## Collected data entries:

----------

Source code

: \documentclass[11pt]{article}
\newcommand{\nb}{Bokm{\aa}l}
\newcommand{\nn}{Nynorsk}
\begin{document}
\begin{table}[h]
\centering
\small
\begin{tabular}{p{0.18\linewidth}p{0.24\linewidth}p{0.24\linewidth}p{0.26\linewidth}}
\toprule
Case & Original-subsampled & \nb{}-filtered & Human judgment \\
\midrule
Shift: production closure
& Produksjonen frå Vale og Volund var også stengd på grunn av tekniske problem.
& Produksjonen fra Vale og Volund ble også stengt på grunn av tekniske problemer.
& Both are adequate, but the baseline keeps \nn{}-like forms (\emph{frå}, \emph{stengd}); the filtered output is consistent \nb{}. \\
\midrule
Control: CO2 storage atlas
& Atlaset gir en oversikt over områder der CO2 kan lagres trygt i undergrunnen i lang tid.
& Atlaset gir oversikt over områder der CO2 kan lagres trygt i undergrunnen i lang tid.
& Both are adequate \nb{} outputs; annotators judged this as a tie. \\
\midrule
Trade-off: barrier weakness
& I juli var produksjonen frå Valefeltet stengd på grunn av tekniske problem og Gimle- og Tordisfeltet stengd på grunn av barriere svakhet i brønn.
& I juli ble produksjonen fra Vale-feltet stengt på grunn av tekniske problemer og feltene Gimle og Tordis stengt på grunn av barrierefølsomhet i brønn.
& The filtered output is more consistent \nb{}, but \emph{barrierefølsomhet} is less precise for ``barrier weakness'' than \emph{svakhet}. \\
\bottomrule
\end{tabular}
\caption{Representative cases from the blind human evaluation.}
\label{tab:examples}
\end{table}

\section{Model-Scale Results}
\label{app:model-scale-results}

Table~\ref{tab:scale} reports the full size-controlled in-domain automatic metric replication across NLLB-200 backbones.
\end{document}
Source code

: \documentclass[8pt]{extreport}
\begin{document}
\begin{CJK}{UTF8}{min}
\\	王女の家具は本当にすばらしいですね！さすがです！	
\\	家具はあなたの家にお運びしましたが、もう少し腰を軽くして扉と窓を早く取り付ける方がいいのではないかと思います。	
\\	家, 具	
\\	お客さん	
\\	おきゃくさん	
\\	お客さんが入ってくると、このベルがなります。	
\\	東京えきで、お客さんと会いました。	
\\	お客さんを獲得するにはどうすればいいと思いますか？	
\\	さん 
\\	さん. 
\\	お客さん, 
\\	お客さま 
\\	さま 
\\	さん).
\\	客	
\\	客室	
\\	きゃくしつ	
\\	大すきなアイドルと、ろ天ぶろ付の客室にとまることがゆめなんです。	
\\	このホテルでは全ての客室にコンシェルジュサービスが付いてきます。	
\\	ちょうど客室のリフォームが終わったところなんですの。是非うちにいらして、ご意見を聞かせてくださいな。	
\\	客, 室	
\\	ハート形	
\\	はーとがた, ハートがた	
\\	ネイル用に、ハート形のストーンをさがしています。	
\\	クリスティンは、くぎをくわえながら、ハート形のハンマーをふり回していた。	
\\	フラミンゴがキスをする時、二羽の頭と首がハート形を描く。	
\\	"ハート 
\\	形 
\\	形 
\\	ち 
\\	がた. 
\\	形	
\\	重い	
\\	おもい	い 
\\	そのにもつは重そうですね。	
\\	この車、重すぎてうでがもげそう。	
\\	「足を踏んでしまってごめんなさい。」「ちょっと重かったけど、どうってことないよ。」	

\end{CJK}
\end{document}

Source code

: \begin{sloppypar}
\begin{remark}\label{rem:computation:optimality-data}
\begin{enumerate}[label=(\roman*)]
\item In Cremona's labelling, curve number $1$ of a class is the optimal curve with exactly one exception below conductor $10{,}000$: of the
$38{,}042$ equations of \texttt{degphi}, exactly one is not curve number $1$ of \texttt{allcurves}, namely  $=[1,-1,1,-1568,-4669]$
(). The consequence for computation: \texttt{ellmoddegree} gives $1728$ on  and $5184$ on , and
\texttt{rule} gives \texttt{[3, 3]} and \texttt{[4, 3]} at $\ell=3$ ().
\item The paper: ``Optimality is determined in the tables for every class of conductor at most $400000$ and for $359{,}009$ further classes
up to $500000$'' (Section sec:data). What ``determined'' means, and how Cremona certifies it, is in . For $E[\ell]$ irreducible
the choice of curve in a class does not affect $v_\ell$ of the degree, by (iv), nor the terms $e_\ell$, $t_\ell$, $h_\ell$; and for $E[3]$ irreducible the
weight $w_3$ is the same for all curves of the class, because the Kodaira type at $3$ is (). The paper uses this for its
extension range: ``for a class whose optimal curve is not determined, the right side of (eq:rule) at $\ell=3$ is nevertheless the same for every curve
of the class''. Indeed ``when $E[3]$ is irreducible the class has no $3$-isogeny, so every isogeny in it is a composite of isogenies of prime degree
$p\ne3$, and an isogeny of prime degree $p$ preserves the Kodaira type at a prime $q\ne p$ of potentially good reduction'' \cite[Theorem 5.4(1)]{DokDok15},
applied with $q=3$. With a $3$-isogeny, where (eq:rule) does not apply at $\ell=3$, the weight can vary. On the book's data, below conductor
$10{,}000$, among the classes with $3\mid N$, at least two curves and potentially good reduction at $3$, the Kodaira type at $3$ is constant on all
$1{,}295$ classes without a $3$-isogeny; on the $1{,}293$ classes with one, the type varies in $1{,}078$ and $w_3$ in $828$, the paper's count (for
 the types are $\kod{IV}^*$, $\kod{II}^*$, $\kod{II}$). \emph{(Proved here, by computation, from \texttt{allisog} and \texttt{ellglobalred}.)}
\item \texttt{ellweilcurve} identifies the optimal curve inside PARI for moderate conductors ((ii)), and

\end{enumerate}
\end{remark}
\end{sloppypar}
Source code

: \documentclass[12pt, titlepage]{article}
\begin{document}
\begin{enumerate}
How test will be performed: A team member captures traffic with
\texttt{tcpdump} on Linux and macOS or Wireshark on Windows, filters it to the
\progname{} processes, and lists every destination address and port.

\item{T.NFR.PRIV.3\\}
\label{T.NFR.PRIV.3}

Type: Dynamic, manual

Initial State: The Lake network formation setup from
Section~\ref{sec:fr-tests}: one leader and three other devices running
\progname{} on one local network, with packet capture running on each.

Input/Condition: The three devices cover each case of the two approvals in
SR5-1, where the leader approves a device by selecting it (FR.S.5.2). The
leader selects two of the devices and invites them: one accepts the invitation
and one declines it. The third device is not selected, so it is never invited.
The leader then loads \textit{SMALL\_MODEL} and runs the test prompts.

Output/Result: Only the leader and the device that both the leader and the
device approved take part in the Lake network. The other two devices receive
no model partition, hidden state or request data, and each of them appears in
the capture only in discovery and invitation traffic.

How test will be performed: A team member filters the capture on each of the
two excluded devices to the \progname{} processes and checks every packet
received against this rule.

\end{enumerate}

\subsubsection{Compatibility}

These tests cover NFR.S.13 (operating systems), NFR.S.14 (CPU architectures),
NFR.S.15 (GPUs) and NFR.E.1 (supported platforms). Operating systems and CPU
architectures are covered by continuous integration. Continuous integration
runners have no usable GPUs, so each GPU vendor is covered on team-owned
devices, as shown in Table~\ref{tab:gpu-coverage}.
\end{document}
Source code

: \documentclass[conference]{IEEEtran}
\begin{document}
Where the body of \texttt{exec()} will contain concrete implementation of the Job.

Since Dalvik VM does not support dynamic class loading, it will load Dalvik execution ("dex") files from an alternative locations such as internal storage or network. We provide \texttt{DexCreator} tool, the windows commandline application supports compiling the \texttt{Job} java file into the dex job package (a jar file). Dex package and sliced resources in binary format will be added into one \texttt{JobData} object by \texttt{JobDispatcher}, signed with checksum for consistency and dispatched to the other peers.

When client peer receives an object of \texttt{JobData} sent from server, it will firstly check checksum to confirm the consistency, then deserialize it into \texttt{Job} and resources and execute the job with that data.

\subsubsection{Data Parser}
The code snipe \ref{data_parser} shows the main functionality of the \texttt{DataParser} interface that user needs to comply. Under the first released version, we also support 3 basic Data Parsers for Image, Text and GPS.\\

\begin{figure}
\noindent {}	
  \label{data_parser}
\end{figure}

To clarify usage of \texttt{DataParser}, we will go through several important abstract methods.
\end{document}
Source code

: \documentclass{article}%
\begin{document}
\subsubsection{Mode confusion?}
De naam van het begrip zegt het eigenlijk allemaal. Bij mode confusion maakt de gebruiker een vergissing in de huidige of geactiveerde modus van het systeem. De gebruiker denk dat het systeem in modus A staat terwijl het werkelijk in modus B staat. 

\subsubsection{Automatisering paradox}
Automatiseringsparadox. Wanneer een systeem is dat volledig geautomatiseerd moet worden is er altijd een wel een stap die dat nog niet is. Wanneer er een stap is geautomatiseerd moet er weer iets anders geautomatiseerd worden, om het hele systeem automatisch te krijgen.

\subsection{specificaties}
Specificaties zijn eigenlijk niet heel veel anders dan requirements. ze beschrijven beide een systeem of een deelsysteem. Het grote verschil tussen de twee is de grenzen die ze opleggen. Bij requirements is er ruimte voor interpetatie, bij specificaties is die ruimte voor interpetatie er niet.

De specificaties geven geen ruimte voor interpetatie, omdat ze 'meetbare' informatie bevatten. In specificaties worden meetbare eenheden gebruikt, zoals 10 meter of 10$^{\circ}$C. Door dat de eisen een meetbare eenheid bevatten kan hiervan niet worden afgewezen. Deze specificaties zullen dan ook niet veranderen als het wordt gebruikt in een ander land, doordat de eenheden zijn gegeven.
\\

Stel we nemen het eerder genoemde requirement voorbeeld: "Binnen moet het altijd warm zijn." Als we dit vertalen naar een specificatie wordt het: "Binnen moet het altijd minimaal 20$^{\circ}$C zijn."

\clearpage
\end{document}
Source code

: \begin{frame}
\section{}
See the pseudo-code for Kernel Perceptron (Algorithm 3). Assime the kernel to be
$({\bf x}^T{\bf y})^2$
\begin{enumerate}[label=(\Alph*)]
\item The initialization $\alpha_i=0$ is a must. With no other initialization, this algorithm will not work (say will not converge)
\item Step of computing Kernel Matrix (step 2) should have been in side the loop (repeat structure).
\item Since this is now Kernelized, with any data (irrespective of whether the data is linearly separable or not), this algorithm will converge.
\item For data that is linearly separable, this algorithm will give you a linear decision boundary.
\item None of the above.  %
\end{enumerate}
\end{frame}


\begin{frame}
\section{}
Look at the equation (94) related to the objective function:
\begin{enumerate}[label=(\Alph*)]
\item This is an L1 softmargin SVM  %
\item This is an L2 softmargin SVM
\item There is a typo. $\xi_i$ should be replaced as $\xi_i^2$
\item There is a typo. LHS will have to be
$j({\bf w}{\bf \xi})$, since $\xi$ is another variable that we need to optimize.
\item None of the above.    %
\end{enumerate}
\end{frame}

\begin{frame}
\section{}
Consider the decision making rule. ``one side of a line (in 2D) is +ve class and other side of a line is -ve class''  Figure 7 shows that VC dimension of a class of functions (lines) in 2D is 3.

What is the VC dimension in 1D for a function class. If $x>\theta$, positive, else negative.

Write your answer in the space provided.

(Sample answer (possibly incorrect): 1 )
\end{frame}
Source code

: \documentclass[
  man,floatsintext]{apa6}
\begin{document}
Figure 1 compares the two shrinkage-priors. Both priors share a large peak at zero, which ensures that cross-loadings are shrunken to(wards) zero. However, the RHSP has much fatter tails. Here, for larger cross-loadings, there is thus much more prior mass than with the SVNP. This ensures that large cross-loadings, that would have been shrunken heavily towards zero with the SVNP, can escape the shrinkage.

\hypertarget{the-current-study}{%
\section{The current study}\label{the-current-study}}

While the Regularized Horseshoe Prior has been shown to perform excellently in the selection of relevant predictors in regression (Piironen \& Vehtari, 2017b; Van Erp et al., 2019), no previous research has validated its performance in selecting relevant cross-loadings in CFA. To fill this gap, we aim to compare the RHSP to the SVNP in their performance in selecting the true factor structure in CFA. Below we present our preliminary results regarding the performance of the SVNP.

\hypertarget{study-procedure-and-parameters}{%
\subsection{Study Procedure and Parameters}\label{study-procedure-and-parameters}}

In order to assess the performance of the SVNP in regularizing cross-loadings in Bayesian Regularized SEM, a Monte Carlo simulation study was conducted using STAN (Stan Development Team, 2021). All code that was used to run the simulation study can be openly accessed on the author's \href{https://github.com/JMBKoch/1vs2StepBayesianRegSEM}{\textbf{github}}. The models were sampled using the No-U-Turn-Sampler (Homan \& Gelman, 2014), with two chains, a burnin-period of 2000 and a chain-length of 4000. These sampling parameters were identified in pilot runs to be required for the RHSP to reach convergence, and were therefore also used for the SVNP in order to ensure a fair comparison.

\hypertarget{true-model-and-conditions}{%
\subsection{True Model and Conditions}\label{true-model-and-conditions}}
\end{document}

----------

## TASK STATEMENT:
From the line that has "address and port." through the line that has "Since Dalvik VM", copy every line exactly as it appears above, and leave out all others.

## RESULT OF THIS TASK:
\progname{} processes, and lists every destination address and port.

\item{T.NFR.PRIV.3\\}
\label{T.NFR.PRIV.3}

Type: Dynamic, manual

Initial State: The Lake network formation setup from
Section~\ref{sec:fr-tests}: one leader and three other devices running
\progname{} on one local network, with packet capture running on each.

Input/Condition: The three devices cover each case of the two approvals in
SR5-1, where the leader approves a device by selecting it (FR.S.5.2). The
leader selects two of the devices and invites them: one accepts the invitation
and one declines it. The third device is not selected, so it is never invited.
The leader then loads \textit{SMALL\_MODEL} and runs the test prompts.

Output/Result: Only the leader and the device that both the leader and the
device approved take part in the Lake network. The other two devices receive
no model partition, hidden state or request data, and each of them appears in
the capture only in discovery and invitation traffic.

How test will be performed: A team member filters the capture on each of the
two excluded devices to the \progname{} processes and checks every packet
received against this rule.

\end{enumerate}

\subsubsection{Compatibility}

These tests cover NFR.S.13 (operating systems), NFR.S.14 (CPU architectures),
NFR.S.15 (GPUs) and NFR.E.1 (supported platforms). Operating systems and CPU
architectures are covered by continuous integration. Continuous integration
runners have no usable GPUs, so each GPU vendor is covered on team-owned
devices, as shown in Table~\ref{tab:gpu-coverage}.
\end{document}
Source code

: \documentclass[conference]{IEEEtran}
\begin{document}
Where the body of \texttt{exec()} will contain concrete implementation of the Job.

Since Dalvik VM does not support dynamic class loading, it will load Dalvik execution ("dex") files from an alternative locations such as internal storage or network. We provide \texttt{DexCreator} tool, the windows commandline application supports compiling the \texttt{Job} java file into the dex job package (a jar file). Dex package and sliced resources in binary format will be added into one \texttt{JobData} object by \texttt{JobDispatcher}, signed with checksum for consistency and dispatched to the other peers.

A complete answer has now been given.